Software Fault Tolerance
Software fault tolerance is the ability for software to detect and recover from a fault that is happening or has already happened in either the software or hardware in the system in which the software is running to provide service by the specification.
Software fault tolerance is a necessary component to construct the next generation of highly available and reliable computing systems from embedded systems to data warehouse systems.
To adequately understand software fault tolerance it is important to understand the nature of the problem that software fault tolerance is supposed to solve.
Software faults are all design faults. Software manufacturing, the reproduction of software, is considered to be perfect. The source of the problem being solely designed faults is very different than almost any other system in which fault tolerance is the desired property.
Software Fault Tolerance Techniques
1. Recovery Block
The recovery block method is a simple technique developed by Randel. The recovery block operates with an adjudicator, which confirms the results of various implementations of the same algorithm. In a system with recovery blocks, the system view is broken down into fault recoverable blocks.
The entire system is constructed of these fault-tolerant blocks. Each block contains at least a primary, secondary, and exceptional case code along with an adjudicator. The adjudicator is the component, which determines the correctness of the various blocks to try.
The adjudicator should be kept somewhat simple to maintain execution speed and aide in correctness. Upon first entering a unit, the adjudicator first executes the primary alternate. (There may be N alternates in a unit which the adjudicator may try.) If the adjudicator determines that the fundamental block failed, it then tries to roll back the state of the system and tries the secondary alternate.
If the adjudicator does not accept the results of any of the alternates, it then invokes the exception handler, which then indicates the fact that the software could not perform the requested operation.
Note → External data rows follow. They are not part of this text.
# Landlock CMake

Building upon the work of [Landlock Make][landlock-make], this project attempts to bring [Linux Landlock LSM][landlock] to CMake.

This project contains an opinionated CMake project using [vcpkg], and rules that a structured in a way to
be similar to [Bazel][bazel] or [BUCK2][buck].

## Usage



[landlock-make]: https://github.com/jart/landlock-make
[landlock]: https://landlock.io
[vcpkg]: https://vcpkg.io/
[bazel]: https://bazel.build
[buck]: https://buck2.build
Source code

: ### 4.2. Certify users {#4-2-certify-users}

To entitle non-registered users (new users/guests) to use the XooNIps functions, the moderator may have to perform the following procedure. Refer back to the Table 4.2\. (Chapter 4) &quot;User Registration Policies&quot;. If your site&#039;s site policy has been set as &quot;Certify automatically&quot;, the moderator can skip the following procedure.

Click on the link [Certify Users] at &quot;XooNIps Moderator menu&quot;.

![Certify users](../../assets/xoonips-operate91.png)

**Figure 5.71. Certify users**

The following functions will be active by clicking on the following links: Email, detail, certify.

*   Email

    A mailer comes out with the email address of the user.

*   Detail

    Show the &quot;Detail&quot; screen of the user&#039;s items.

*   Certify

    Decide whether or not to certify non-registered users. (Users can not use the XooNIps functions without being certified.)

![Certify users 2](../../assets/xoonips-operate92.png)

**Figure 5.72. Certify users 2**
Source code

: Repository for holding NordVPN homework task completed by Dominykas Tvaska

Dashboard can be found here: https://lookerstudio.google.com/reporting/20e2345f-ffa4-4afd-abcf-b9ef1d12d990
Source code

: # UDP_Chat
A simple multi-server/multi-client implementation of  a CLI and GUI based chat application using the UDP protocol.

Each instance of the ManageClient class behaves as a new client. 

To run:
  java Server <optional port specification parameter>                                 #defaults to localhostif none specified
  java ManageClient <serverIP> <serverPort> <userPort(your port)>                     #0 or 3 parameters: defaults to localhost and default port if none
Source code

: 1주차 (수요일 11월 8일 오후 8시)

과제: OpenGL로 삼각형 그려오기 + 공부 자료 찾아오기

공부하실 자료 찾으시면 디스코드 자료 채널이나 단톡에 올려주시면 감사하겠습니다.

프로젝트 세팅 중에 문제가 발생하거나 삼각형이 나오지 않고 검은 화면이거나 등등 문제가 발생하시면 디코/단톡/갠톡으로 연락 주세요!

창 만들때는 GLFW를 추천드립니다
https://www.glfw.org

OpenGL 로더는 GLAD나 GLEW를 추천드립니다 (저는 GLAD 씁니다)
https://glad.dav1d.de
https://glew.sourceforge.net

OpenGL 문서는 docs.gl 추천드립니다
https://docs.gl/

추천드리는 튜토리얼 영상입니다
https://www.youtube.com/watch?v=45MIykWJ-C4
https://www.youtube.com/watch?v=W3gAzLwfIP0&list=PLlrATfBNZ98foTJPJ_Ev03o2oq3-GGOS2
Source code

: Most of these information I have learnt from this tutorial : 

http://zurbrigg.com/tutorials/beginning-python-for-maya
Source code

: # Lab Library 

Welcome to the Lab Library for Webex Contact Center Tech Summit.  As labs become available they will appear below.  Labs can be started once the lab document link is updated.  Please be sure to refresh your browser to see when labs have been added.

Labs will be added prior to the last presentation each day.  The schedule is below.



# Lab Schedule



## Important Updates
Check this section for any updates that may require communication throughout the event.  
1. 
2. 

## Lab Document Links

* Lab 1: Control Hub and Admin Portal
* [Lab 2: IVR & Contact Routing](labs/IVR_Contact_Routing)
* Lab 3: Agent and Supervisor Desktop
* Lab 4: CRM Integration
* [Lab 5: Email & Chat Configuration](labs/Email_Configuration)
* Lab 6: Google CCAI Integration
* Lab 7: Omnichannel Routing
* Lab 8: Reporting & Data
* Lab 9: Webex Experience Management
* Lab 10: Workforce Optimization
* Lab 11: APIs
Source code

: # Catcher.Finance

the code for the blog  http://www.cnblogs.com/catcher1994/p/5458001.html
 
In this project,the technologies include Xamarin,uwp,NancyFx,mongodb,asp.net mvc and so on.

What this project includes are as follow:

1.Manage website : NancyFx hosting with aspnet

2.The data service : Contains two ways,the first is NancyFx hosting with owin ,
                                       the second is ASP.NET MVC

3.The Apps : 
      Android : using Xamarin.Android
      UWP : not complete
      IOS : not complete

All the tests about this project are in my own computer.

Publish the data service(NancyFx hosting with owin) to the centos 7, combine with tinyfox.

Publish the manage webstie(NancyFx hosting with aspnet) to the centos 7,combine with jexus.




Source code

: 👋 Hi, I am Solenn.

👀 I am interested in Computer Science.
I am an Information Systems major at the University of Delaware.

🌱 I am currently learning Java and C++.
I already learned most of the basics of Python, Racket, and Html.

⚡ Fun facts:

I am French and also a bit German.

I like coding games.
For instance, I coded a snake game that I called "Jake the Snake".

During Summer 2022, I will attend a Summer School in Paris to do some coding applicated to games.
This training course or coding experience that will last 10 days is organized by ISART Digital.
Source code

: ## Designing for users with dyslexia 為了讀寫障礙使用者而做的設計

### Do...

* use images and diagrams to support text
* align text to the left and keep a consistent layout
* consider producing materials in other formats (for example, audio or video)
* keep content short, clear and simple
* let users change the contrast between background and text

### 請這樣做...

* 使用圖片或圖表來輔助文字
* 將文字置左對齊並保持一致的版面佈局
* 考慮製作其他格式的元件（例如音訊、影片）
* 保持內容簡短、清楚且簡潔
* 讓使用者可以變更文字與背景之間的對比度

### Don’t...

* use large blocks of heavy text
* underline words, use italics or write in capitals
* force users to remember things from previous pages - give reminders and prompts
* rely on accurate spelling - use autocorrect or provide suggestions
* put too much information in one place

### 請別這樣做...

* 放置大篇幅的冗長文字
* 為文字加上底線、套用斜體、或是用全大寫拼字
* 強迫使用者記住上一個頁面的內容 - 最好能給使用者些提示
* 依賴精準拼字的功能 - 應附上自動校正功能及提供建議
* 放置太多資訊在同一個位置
The recovery block technique increases the pressure on the specification to be specific enough to create various multiple alternatives that are functionally the same. This problem is further discussed in the context of the N-version software method.
2. N-Version Software
The N-version software methods attempt to parallel the traditional hardware fault tolerance concept of N-way redundant hardware. In an N-version software system, every module is done with up to N different methods. Each variant accomplishes the same function, but hopefully in a various way. Each version then submits its answer to voter or decider, which decides the correct answer, and returns that as the result of the module.
This system can hopefully overcome the design faults present in most software by relying upon the design diversity concept. An essential distinction in N-version software is the fact that the system could include multiple types of hardware using numerous versions of the software.
N-version software can only be successful and successfully tolerate faults if the required design diversity is met. The dependence on appropriate specifications in N-version software, (and recovery blocks,) cannot be stressed enough.
3. N-Version Software and Recovery Blocks
The differences between the recovery block technique and the N-version technique are not too numerous, but they are essential. In traditional recovery blocks, each alternative would be executed serially until an acceptable solution is found as determined by the adjudicator. The recovery block method has been extended to contain concurrent execution of the various alternatives.
The N-version techniques have always been designed to be implemented using N-way hardware concurrently. In a serial retry system, the cost in time of trying multiple methods may be too expensive, especially for a real-time system. Conversely, concurrent systems need the expense of N-way hardware and a communications network to connect them.
The recovery block technique requires that each module build a specific adjudicator; in the N-version method, a single decider may be used. The recovery block technique, assuming that the programmer can create a sufficiently simple adjudicator, will create a system, which is challenging to enter into an incorrect state.